=== Excerpted data ===

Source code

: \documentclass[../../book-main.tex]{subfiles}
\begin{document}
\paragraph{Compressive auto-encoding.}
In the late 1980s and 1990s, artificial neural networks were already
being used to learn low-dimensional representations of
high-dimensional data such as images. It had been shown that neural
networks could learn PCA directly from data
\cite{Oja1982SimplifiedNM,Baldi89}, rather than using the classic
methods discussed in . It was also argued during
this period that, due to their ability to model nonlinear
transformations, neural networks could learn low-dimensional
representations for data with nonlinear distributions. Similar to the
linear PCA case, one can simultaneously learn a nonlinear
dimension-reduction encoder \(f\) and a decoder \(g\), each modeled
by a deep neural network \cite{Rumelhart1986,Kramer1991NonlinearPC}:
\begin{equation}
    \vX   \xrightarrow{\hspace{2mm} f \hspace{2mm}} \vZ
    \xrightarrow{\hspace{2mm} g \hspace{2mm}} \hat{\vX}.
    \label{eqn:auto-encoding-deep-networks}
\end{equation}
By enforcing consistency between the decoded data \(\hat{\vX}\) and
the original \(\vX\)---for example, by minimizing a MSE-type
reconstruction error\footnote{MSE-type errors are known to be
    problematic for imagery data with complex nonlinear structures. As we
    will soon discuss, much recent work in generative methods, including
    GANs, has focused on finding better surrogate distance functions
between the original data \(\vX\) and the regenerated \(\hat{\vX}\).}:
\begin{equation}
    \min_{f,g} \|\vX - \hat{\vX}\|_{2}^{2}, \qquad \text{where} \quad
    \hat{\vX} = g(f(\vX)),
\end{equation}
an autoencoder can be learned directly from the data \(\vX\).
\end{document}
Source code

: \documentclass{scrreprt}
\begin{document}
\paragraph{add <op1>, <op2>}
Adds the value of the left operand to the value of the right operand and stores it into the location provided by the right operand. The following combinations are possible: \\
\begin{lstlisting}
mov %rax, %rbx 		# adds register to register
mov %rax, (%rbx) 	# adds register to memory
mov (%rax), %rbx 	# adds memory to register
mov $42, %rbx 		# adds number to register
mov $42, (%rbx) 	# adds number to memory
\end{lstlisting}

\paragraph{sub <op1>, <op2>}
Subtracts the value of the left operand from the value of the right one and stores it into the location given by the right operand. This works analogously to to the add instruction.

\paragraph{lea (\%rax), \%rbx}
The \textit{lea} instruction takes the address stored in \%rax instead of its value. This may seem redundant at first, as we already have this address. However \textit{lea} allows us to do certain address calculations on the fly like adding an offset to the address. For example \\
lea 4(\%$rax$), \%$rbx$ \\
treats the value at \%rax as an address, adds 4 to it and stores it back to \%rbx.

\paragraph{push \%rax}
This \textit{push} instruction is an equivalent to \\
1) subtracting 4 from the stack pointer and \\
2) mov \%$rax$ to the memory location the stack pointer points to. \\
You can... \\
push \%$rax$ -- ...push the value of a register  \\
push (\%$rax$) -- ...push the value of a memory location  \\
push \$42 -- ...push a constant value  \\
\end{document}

===

### What the exercise asks
Those lines above that contain the string "representations" should be returned.

### Solution to the problem
being used to learn low-dimensional representations of
representations for data with nonlinear distributions. Similar to the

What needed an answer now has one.